In the process of interviewing, there is short and long. I like long because it reminds me of when we were kids and shared a room, my brother and I used to collect chewed up gum and stretch it from one wall to the other wall and stick our artwork to it like a clothesline. It always managed to stay up at least long enough for someone else to see it.

But the short is unavoidable. Always waiting in the shadows, stumpylike.
Today I interviewed three women in a row and couldn't get more than ten minutes out of any of them and a lot of the time they were just talking to each other about my questions instead of answering them. They did not want to be in a room alone with me even though I am not a frightening person until you get to know me. They were waiting in line like three women in a row waiting for a dentist appointment because my cousin told them they had to do it, like how people tell you that you have to go to the dentist and it makes your life shorter because you have to go every six months and it never feels like it has been a whole six months.
I had to make a 'stumpy interviews' folder on my desktop. I keep it in a dark corner and refuse to give it a color until it shows some initiative.

I am partially to blame.
Six minutes in, I was asking "woman-3" about important people in her life and she told me that she had lost both her father and her only sibling, a younger sister, and she had meant everything to her. It is the sort of thing that is hard to respond to in any situation. let alone during an interview being conducted in a language that I do not speak and only just barely understand. I let it linger for a few seconds and then awkwardly moved on like a little animated slug who is not very sure of himself and who has no friends.
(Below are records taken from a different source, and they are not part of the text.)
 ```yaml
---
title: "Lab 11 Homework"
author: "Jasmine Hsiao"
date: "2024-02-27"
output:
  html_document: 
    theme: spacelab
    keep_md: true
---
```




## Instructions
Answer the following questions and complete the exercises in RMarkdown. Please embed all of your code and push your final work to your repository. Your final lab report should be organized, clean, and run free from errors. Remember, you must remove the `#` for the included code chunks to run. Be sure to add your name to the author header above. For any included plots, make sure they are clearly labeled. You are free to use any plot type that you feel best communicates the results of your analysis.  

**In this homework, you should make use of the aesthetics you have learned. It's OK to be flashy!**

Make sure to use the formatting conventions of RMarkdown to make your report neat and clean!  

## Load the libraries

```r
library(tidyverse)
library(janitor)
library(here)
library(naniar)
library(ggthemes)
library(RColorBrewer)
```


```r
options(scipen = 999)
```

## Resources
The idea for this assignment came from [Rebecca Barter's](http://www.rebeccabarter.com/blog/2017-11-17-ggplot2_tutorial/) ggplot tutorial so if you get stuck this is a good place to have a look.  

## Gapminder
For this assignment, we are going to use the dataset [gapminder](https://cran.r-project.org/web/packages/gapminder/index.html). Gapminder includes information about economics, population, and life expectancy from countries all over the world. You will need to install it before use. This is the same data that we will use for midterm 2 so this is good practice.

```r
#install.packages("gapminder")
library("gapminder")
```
The first woman answered all of my questions as if she was scolding me loudly and eventually changed places with a different woman who clearly did not want to be interviewed and most of our conversation was about how much she did not want to take part in my project and the trajectory of how it would fail.
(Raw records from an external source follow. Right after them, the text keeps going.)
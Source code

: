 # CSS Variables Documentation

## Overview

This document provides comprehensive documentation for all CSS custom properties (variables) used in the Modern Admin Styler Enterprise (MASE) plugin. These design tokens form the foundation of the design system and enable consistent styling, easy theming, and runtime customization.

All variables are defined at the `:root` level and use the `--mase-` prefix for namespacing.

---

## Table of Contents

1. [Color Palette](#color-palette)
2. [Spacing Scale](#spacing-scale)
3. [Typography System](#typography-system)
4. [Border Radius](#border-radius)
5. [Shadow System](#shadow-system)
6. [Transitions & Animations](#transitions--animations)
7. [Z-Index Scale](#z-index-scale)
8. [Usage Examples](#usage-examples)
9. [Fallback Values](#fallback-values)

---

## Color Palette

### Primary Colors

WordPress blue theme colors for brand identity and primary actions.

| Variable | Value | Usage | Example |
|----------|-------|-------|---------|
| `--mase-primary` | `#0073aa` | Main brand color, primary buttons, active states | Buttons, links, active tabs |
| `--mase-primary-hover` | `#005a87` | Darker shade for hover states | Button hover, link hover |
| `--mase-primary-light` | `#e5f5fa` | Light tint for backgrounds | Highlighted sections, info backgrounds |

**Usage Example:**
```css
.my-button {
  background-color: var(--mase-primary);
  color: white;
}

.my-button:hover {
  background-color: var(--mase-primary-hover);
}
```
It is hard to know what to shoot for. We pushed through sixty minutes today and every time I woke up from my inappropriate corner-slumber the guy was looking at me as he spoke into the microphone about his life and times as a painter of traditional Kashmiri paper mache. He was annoyed that I did not understand anything he was saying but happy to be captured on record for posterity. He still smiled at me as we were leaving and let me take a picture of his paint-covered yellow hand.